The Empiricist Fallacy

The mid-20th century scientist H H Lamb seems above criticism. Defenders of the CRU avoid criticizing their founder, while their opponents refuse to let go of the "Medieval Warm Period" sketch that he made, that made it into the first IPCC report (without attribution) on the basis of authority. There's little doubt that Lamb was one of the founders of climatology, but to put that in perspective, my wife assures me that serious psychologists don't take Freud seriously anymore either.

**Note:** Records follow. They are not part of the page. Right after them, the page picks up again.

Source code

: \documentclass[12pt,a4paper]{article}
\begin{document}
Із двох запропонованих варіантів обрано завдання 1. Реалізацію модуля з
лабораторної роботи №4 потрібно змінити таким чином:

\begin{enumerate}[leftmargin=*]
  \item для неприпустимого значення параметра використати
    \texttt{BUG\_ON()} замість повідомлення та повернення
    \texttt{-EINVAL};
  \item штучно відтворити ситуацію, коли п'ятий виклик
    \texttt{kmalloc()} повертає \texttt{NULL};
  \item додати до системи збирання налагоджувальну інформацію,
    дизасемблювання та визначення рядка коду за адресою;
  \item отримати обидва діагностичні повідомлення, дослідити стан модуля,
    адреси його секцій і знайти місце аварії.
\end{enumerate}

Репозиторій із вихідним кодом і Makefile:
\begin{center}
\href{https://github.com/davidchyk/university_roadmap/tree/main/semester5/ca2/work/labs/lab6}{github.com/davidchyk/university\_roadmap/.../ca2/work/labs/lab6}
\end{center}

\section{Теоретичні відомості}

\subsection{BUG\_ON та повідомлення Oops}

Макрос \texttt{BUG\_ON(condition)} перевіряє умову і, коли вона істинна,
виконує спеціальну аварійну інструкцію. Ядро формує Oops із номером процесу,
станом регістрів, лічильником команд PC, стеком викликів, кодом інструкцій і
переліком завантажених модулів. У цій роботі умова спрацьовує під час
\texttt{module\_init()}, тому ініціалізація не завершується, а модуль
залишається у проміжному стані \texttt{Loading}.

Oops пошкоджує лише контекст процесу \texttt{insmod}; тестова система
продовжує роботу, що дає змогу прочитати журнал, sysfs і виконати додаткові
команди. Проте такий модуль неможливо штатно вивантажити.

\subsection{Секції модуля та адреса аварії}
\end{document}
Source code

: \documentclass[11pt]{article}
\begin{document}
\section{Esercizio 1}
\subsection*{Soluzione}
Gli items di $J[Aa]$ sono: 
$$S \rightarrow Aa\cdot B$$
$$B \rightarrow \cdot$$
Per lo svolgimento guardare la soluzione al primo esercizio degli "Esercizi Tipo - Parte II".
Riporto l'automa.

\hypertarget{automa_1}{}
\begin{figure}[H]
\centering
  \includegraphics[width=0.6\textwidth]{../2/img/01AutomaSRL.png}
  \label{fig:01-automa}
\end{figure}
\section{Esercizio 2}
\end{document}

I actually read a fair chunk of Lamb's magnum opus, and here's some commentary I made on it in 1995 in a "scientists used to predict global cooling" thread on usenet.
It is important to note exactly who made those predictions, (or more
properly, who expressed those worries) about an imminent ice age, and
who is now predicting rapid global warming. By and large these are not
the same people. The first group was essentially the observational
paleoclimatologists. Bryson still claims that "the proper tool of the
climatologist is the shovel". The compendium by Lamb which Tom Moore
takes as his primary reference was essentially the pinnacle of achievement
in that field.

With all due respect (I mean this quite seriously - the erudition and
breadth of knowledge of these people, Lamb in particular - is enormously
impressive) to that group, their grasp of mathematics and statistics
was weak, and of physics weaker still.

For instance, Lamb's prediction in particular of imminent and rapid
cooling was based on, essentially, a crude Fourier analysis (best fits
of sinusoidal curves to his record). Since one of the dominant features
was a rapid rise over the last century, the *presumption* of a cyclical
nature of the record forced a prediction of a rapid cooling *precisely
because there had been a recent rapid warming*. And although the niceties
of periodograms had all been worked out by that time, Lamb seemed blissfully
ignorant of the need to take particular care when fitting sinusoids to
a record with significant information at its termination.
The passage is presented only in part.